» HOW TO COMPLETE THIS TASK:
Give the data again exactly as written, without any of its pictures.

» DATA LISTING:

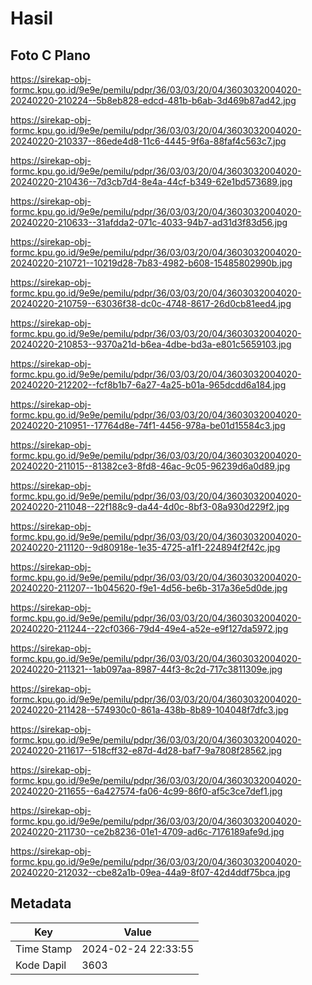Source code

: # Hasil

## Foto C Plano

https://sirekap-obj-formc.kpu.go.id/9e9e/pemilu/pdpr/36/03/03/20/04/3603032004020-20240220-210224--5b8eb828-edcd-481b-b6ab-3d469b87ad42.jpg

https://sirekap-obj-formc.kpu.go.id/9e9e/pemilu/pdpr/36/03/03/20/04/3603032004020-20240220-210337--86ede4d8-11c6-4445-9f6a-88faf4c563c7.jpg

https://sirekap-obj-formc.kpu.go.id/9e9e/pemilu/pdpr/36/03/03/20/04/3603032004020-20240220-210436--7d3cb7d4-8e4a-44cf-b349-62e1bd573689.jpg

https://sirekap-obj-formc.kpu.go.id/9e9e/pemilu/pdpr/36/03/03/20/04/3603032004020-20240220-210633--31afdda2-071c-4033-94b7-ad31d3f83d56.jpg

https://sirekap-obj-formc.kpu.go.id/9e9e/pemilu/pdpr/36/03/03/20/04/3603032004020-20240220-210721--10219d28-7b83-4982-b608-15485802990b.jpg

https://sirekap-obj-formc.kpu.go.id/9e9e/pemilu/pdpr/36/03/03/20/04/3603032004020-20240220-210759--63036f38-dc0c-4748-8617-26d0cb81eed4.jpg

https://sirekap-obj-formc.kpu.go.id/9e9e/pemilu/pdpr/36/03/03/20/04/3603032004020-20240220-210853--9370a21d-b6ea-4dbe-bd3a-e801c5659103.jpg

https://sirekap-obj-formc.kpu.go.id/9e9e/pemilu/pdpr/36/03/03/20/04/3603032004020-20240220-212202--fcf8b1b7-6a27-4a25-b01a-965dcdd6a184.jpg

https://sirekap-obj-formc.kpu.go.id/9e9e/pemilu/pdpr/36/03/03/20/04/3603032004020-20240220-210951--17764d8e-74f1-4456-978a-be01d15584c3.jpg

https://sirekap-obj-formc.kpu.go.id/9e9e/pemilu/pdpr/36/03/03/20/04/3603032004020-20240220-211015--81382ce3-8fd8-46ac-9c05-96239d6a0d89.jpg

https://sirekap-obj-formc.kpu.go.id/9e9e/pemilu/pdpr/36/03/03/20/04/3603032004020-20240220-211048--22f188c9-da44-4d0c-8bf3-08a930d229f2.jpg

https://sirekap-obj-formc.kpu.go.id/9e9e/pemilu/pdpr/36/03/03/20/04/3603032004020-20240220-211120--9d80918e-1e35-4725-a1f1-224894f2f42c.jpg

https://sirekap-obj-formc.kpu.go.id/9e9e/pemilu/pdpr/36/03/03/20/04/3603032004020-20240220-211207--1b045620-f9e1-4d56-be6b-317a36e5d0de.jpg

https://sirekap-obj-formc.kpu.go.id/9e9e/pemilu/pdpr/36/03/03/20/04/3603032004020-20240220-211244--22cf0366-79d4-49e4-a52e-e9f127da5972.jpg

https://sirekap-obj-formc.kpu.go.id/9e9e/pemilu/pdpr/36/03/03/20/04/3603032004020-20240220-211321--1ab097aa-8987-44f3-8c2d-717c3811309e.jpg

https://sirekap-obj-formc.kpu.go.id/9e9e/pemilu/pdpr/36/03/03/20/04/3603032004020-20240220-211428--574930c0-861a-438b-8b89-104048f7dfc3.jpg

https://sirekap-obj-formc.kpu.go.id/9e9e/pemilu/pdpr/36/03/03/20/04/3603032004020-20240220-211617--518cff32-e87d-4d28-baf7-9a7808f28562.jpg

https://sirekap-obj-formc.kpu.go.id/9e9e/pemilu/pdpr/36/03/03/20/04/3603032004020-20240220-211655--6a427574-fa06-4c99-86f0-af5c3ce7def1.jpg

https://sirekap-obj-formc.kpu.go.id/9e9e/pemilu/pdpr/36/03/03/20/04/3603032004020-20240220-211730--ce2b8236-01e1-4709-ad6c-7176189afe9d.jpg

https://sirekap-obj-formc.kpu.go.id/9e9e/pemilu/pdpr/36/03/03/20/04/3603032004020-20240220-212032--cbe82a1b-09ea-44a9-8f07-42d4ddf75bca.jpg


## Metadata

| Key        | Value               |
| ---------- | ------------------- |
| Time Stamp | 2024-02-24 22:33:55 |
| Kode Dapil | 3603                |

» WRITTEN RESPONSE:
Source code

: # Hasil

## Foto C Plano

https://sirekap-obj-formc.kpu.go.id/9e9e/pemilu/pdpr/36/03/03/20/04/3603032004020-20240220-210224--5b8eb828-edcd-481b-b6ab-3d469b87ad42.jpg

https://sirekap-obj-formc.kpu.go.id/9e9e/pemilu/pdpr/36/03/03/20/04/3603032004020-20240220-210337--86ede4d8-11c6-4445-9f6a-88faf4c563c7.jpg

https://sirekap-obj-formc.kpu.go.id/9e9e/pemilu/pdpr/36/03/03/20/04/3603032004020-20240220-210436--7d3cb7d4-8e4a-44cf-b349-62e1bd573689.jpg

https://sirekap-obj-formc.kpu.go.id/9e9e/pemilu/pdpr/36/03/03/20/04/3603032004020-20240220-210633--31afdda2-071c-4033-94b7-ad31d3f83d56.jpg

https://sirekap-obj-formc.kpu.go.id/9e9e/pemilu/pdpr/36/03/03/20/04/3603032004020-20240220-210721--10219d28-7b83-4982-b608-15485802990b.jpg

https://sirekap-obj-formc.kpu.go.id/9e9e/pemilu/pdpr/36/03/03/20/04/3603032004020-20240220-210759--63036f38-dc0c-4748-8617-26d0cb81eed4.jpg

https://sirekap-obj-formc.kpu.go.id/9e9e/pemilu/pdpr/36/03/03/20/04/3603032004020-20240220-210853--9370a21d-b6ea-4dbe-bd3a-e801c5659103.jpg

https://sirekap-obj-formc.kpu.go.id/9e9e/pemilu/pdpr/36/03/03/20/04/3603032004020-20240220-212202--fcf8b1b7-6a27-4a25-b01a-965dcdd6a184.jpg

https://sirekap-obj-formc.kpu.go.id/9e9e/pemilu/pdpr/36/03/03/20/04/3603032004020-20240220-210951--17764d8e-74f1-4456-978a-be01d15584c3.jpg

https://sirekap-obj-formc.kpu.go.id/9e9e/pemilu/pdpr/36/03/03/20/04/3603032004020-20240220-211015--81382ce3-8fd8-46ac-9c05-96239d6a0d89.jpg

https://sirekap-obj-formc.kpu.go.id/9e9e/pemilu/pdpr/36/03/03/20/04/3603032004020-20240220-211048--22f188c9-da44-4d0c-8bf3-08a930d229f2.jpg

https://sirekap-obj-formc.kpu.go.id/9e9e/pemilu/pdpr/36/03/03/20/04/3603032004020-20240220-211120--9d80918e-1e35-4725-a1f1-224894f2f42c.jpg

https://sirekap-obj-formc.kpu.go.id/9e9e/pemilu/pdpr/36/03/03/20/04/3603032004020-20240220-211207--1b045620-f9e1-4d56-be6b-317a36e5d0de.jpg

https://sirekap-obj-formc.kpu.go.id/9e9e/pemilu/pdpr/36/03/03/20/04/3603032004020-20240220-211244--22cf0366-79d4-49e4-a52e-e9f127da5972.jpg

https://sirekap-obj-formc.kpu.go.id/9e9e/pemilu/pdpr/36/03/03/20/04/3603032004020-20240220-211321--1ab097aa-8987-44f3-8c2d-717c3811309e.jpg

https://sirekap-obj-formc.kpu.go.id/9e9e/pemilu/pdpr/36/03/03/20/04/3603032004020-20240220-211428--574930c0-861a-438b-8b89-104048f7dfc3.jpg

https://sirekap-obj-formc.kpu.go.id/9e9e/pemilu/pdpr/36/03/03/20/04/3603032004020-20240220-211617--518cff32-e87d-4d28-baf7-9a7808f28562.jpg

https://sirekap-obj-formc.kpu.go.id/9e9e/pemilu/pdpr/36/03/03/20/04/3603032004020-20240220-211655--6a427574-fa06-4c99-86f0-af5c3ce7def1.jpg

https://sirekap-obj-formc.kpu.go.id/9e9e/pemilu/pdpr/36/03/03/20/04/3603032004020-20240220-211730--ce2b8236-01e1-4709-ad6c-7176189afe9d.jpg

https://sirekap-obj-formc.kpu.go.id/9e9e/pemilu/pdpr/36/03/03/20/04/3603032004020-20240220-212032--cbe82a1b-09ea-44a9-8f07-42d4ddf75bca.jpg


## Metadata

| Key        | Value               |
| ---------- | ------------------- |
| Time Stamp | 2024-02-24 22:33:55 |
| Kode Dapil | 3603                |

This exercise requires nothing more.